** DATA EXTRACT follows **
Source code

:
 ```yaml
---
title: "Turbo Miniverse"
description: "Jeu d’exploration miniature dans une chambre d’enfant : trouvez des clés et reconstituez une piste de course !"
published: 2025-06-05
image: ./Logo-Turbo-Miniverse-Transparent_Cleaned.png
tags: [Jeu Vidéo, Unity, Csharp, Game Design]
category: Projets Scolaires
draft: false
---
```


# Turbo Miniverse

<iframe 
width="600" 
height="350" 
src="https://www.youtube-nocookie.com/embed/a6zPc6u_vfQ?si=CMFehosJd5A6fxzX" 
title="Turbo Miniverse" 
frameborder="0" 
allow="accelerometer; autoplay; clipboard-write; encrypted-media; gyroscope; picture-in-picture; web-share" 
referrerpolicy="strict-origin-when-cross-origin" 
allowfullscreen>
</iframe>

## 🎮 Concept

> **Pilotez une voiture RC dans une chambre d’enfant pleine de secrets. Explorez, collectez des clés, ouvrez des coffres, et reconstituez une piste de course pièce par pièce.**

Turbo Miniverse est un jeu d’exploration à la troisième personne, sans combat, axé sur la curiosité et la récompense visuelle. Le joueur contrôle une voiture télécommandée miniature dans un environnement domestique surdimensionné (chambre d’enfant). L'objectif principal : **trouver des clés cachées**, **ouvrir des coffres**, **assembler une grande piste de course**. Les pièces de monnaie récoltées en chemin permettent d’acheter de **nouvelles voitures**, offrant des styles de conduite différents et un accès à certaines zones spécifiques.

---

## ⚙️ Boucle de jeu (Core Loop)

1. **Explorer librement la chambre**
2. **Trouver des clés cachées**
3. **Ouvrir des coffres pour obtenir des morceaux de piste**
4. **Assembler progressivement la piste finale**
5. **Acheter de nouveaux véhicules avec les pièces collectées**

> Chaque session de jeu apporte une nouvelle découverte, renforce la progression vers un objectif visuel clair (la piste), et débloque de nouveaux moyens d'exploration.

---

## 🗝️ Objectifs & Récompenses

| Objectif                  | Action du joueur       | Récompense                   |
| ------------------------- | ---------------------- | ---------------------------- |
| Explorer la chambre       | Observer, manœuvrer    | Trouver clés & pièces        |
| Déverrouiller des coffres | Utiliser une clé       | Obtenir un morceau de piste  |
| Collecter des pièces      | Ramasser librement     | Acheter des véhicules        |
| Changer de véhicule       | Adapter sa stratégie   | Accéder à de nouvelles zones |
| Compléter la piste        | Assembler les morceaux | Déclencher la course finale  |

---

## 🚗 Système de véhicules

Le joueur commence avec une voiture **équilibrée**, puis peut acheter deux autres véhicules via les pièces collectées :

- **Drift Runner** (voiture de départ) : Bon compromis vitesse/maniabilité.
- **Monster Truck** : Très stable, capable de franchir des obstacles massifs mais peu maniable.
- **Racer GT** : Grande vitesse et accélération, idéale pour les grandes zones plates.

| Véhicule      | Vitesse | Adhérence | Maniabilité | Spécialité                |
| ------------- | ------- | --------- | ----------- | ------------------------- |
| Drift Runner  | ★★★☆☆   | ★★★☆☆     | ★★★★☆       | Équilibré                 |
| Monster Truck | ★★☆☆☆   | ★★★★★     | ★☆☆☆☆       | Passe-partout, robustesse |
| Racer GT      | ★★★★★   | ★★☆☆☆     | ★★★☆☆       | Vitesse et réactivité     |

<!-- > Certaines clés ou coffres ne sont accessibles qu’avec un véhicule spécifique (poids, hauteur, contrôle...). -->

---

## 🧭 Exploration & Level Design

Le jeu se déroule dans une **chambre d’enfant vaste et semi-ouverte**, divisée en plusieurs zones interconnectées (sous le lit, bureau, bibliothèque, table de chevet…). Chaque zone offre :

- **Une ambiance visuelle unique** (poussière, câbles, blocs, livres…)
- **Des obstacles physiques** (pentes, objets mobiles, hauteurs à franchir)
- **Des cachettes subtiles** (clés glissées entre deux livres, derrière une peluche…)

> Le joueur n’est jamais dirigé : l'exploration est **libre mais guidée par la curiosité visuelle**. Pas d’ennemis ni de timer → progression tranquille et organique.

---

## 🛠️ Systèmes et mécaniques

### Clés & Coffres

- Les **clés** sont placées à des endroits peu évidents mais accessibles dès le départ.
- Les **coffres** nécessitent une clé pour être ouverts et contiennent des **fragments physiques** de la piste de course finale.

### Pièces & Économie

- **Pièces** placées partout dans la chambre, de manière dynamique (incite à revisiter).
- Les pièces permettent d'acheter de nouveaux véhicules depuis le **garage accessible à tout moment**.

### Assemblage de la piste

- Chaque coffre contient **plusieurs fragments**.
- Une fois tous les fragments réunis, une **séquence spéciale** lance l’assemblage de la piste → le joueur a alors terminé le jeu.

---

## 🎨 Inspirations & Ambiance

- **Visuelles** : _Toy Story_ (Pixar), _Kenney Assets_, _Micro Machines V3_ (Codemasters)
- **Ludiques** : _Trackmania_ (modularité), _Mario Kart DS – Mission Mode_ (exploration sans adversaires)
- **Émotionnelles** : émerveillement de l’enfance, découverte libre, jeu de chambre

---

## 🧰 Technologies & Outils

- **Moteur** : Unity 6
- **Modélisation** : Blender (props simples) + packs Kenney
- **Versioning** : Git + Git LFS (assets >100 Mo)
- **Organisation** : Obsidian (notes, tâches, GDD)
** End of DATA EXTRACT **
● WHAT IS EXPECTED: Each record above should be returned exactly as it appears.

● REPLY:
Source code

:
 ```yaml
---
title: "Turbo Miniverse"
description: "Jeu d’exploration miniature dans une chambre d’enfant : trouvez des clés et reconstituez une piste de course !"
published: 2025-06-05
image: ./Logo-Turbo-Miniverse-Transparent_Cleaned.png
tags: [Jeu Vidéo, Unity, Csharp, Game Design]
category: Projets Scolaires
draft: false
---
```


# Turbo Miniverse

<iframe 
width="600" 
height="350" 
src="https://www.youtube-nocookie.com/embed/a6zPc6u_vfQ?si=CMFehosJd5A6fxzX" 
title="Turbo Miniverse" 
frameborder="0" 
allow="accelerometer; autoplay; clipboard-write; encrypted-media; gyroscope; picture-in-picture; web-share" 
referrerpolicy="strict-origin-when-cross-origin" 
allowfullscreen>
</iframe>

## 🎮 Concept

> **Pilotez une voiture RC dans une chambre d’enfant pleine de secrets. Explorez, collectez des clés, ouvrez des coffres, et reconstituez une piste de course pièce par pièce.**

Turbo Miniverse est un jeu d’exploration à la troisième personne, sans combat, axé sur la curiosité et la récompense visuelle. Le joueur contrôle une voiture télécommandée miniature dans un environnement domestique surdimensionné (chambre d’enfant). L'objectif principal : **trouver des clés cachées**, **ouvrir des coffres**, **assembler une grande piste de course**. Les pièces de monnaie récoltées en chemin permettent d’acheter de **nouvelles voitures**, offrant des styles de conduite différents et un accès à certaines zones spécifiques.

---

## ⚙️ Boucle de jeu (Core Loop)

1. **Explorer librement la chambre**
2. **Trouver des clés cachées**
3. **Ouvrir des coffres pour obtenir des morceaux de piste**
4. **Assembler progressivement la piste finale**
5. **Acheter de nouveaux véhicules avec les pièces collectées**

> Chaque session de jeu apporte une nouvelle découverte, renforce la progression vers un objectif visuel clair (la piste), et débloque de nouveaux moyens d'exploration.

---

## 🗝️ Objectifs & Récompenses

| Objectif                  | Action du joueur       | Récompense                   |
| ------------------------- | ---------------------- | ---------------------------- |
| Explorer la chambre       | Observer, manœuvrer    | Trouver clés & pièces        |
| Déverrouiller des coffres | Utiliser une clé       | Obtenir un morceau de piste  |
| Collecter des pièces      | Ramasser librement     | Acheter des véhicules        |
| Changer de véhicule       | Adapter sa stratégie   | Accéder à de nouvelles zones |
| Compléter la piste        | Assembler les morceaux | Déclencher la course finale  |

---

## 🚗 Système de véhicules

Le joueur commence avec une voiture **équilibrée**, puis peut acheter deux autres véhicules via les pièces collectées :

- **Drift Runner** (voiture de départ) : Bon compromis vitesse/maniabilité.
- **Monster Truck** : Très stable, capable de franchir des obstacles massifs mais peu maniable.
- **Racer GT** : Grande vitesse et accélération, idéale pour les grandes zones plates.

| Véhicule      | Vitesse | Adhérence | Maniabilité | Spécialité                |
| ------------- | ------- | --------- | ----------- | ------------------------- |
| Drift Runner  | ★★★☆☆   | ★★★☆☆     | ★★★★☆       | Équilibré                 |
| Monster Truck | ★★☆☆☆   | ★★★★★     | ★☆☆☆☆       | Passe-partout, robustesse |
| Racer GT      | ★★★★★   | ★★☆☆☆     | ★★★☆☆       | Vitesse et réactivité     |

<!-- > Certaines clés ou coffres ne sont accessibles qu’avec un véhicule spécifique (poids, hauteur, contrôle...). -->

---

## 🧭 Exploration & Level Design

Le jeu se déroule dans une **chambre d’enfant vaste et semi-ouverte**, divisée en plusieurs zones interconnectées (sous le lit, bureau, bibliothèque, table de chevet…). Chaque zone offre :

- **Une ambiance visuelle unique** (poussière, câbles, blocs, livres…)
- **Des obstacles physiques** (pentes, objets mobiles, hauteurs à franchir)
- **Des cachettes subtiles** (clés glissées entre deux livres, derrière une peluche…)

> Le joueur n’est jamais dirigé : l'exploration est **libre mais guidée par la curiosité visuelle**. Pas d’ennemis ni de timer → progression tranquille et organique.

---

## 🛠️ Systèmes et mécaniques

### Clés & Coffres

- Les **clés** sont placées à des endroits peu évidents mais accessibles dès le départ.
- Les **coffres** nécessitent une clé pour être ouverts et contiennent des **fragments physiques** de la piste de course finale.

### Pièces & Économie

- **Pièces** placées partout dans la chambre, de manière dynamique (incite à revisiter).
- Les pièces permettent d'acheter de nouveaux véhicules depuis le **garage accessible à tout moment**.

### Assemblage de la piste

- Chaque coffre contient **plusieurs fragments**.
- Une fois tous les fragments réunis, une **séquence spéciale** lance l’assemblage de la piste → le joueur a alors terminé le jeu.

---

## 🎨 Inspirations & Ambiance

- **Visuelles** : _Toy Story_ (Pixar), _Kenney Assets_, _Micro Machines V3_ (Codemasters)
- **Ludiques** : _Trackmania_ (modularité), _Mario Kart DS – Mission Mode_ (exploration sans adversaires)
- **Émotionnelles** : émerveillement de l’enfance, découverte libre, jeu de chambre

---

## 🧰 Technologies & Outils

- **Moteur** : Unity 6
- **Modélisation** : Blender (props simples) + packs Kenney
- **Versioning** : Git + Git LFS (assets >100 Mo)
- **Organisation** : Obsidian (notes, tâches, GDD)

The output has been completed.